A Gesture Recognition Architecture for Sign Language
Annelies Braffort · 1996 · Proceedings of the Second Annual ACM Conference on Assistive Technologies (Assets '96) · doi:10.1145/228347.228364
Summary
This paper from LIMSI-CNRS in France presents a gesture recognition architecture specifically designed for sign languages, grounded in a detailed linguistic analysis of French Sign Language (LSF). The key insight is that sign languages differ fundamentally from oral languages in their use of simultaneous, spatially organized information — whereas speech is sequential, signs convey multiple streams of meaning simultaneously through five co-occurring parameters: configuration (hand shape), movement, orientation, location (relative to the body), and facial expression. Prior gesture recognition systems had treated signs like items in a predefined lexicon (similar to words in speech recognition), but this approach fails for sign languages because many signs — called classifiers — are created dynamically during discourse based on context rather than belonging to a fixed dictionary. The paper provides an extensive linguistic analysis of each parameter: configuration represents the shape of the action object (e.g., changing hand shape alone changes "drinking from a glass" to "drinking from a bowl" to "drinking from a cup"); movement differentiates verb aspects (brief = "see briefly", slow and large = "see duratively", repetition = "see often"); orientation conveys spatial relationships and verb conjugation (changing movement direction modifies who gives to whom); location integrates body parts into verbs and allocates spatial positions to discourse participants; and facial expression marks discourse mode and manner.
Key findings
The proposed architecture has two main modules: a Classifier module and an Interpreter module. The Classifier uses three parallel classification tools — one for conventional signs (from a predefined lexicon), one for hand configurations, and one for movement trajectories — running simultaneously because sign language parameters are co-occurring and cannot be processed sequentially.
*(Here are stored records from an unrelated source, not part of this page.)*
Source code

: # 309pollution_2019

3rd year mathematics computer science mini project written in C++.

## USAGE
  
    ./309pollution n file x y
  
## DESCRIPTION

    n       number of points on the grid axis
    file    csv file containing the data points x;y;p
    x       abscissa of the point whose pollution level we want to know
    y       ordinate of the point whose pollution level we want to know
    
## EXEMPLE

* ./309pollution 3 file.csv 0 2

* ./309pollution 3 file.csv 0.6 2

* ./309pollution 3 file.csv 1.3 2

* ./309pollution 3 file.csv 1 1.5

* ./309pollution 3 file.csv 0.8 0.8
The Classifier uses Hidden Markov Models for the conventional sign recognition component. The Interpreter has two sub-tools: an Analyser that determines the type of gesture (directional verb, classifier, conventional sign) and retrieves relevant spatial data, and an Integrater that constructs a Virtual Scene representing the spatial arrangement of discourse participants and objects. This Virtual Scene is progressively built during recognition, storing the locations and orientations of entities mentioned in the discourse — essential for interpreting classifier signs and directional verbs that reference spatial context. The paper walks through a complete example of recognizing the sentence "I give an apple to the boy at my right," showing how four signs (garçon/boy, a vertical classifier, pomme/apple, and donner/give) are processed through classification, analysis, and integration to build the final interpretation with correct spatial relationships.
Relevance
This paper represents an early and linguistically sophisticated approach to sign language recognition that remains relevant to current research. Its key contribution is recognizing that sign language recognition cannot simply apply speech recognition techniques because sign languages operate on fundamentally different linguistic principles — simultaneity rather than sequentiality, spatial grammar, and productive (context-created) signs alongside conventional vocabulary. For accessibility practitioners, the work highlights the complexity of building sign language translation technology and why progress has been slow compared to speech recognition. The Virtual Scene concept — maintaining a spatial model of discourse context — anticipates approaches now being explored with deep learning systems. The distinction between conventional signs (learnable from dictionaries) and classifiers (created in context) remains a central challenge in sign language technology, as current systems still struggle with the productive, context-dependent aspects of sign language communication.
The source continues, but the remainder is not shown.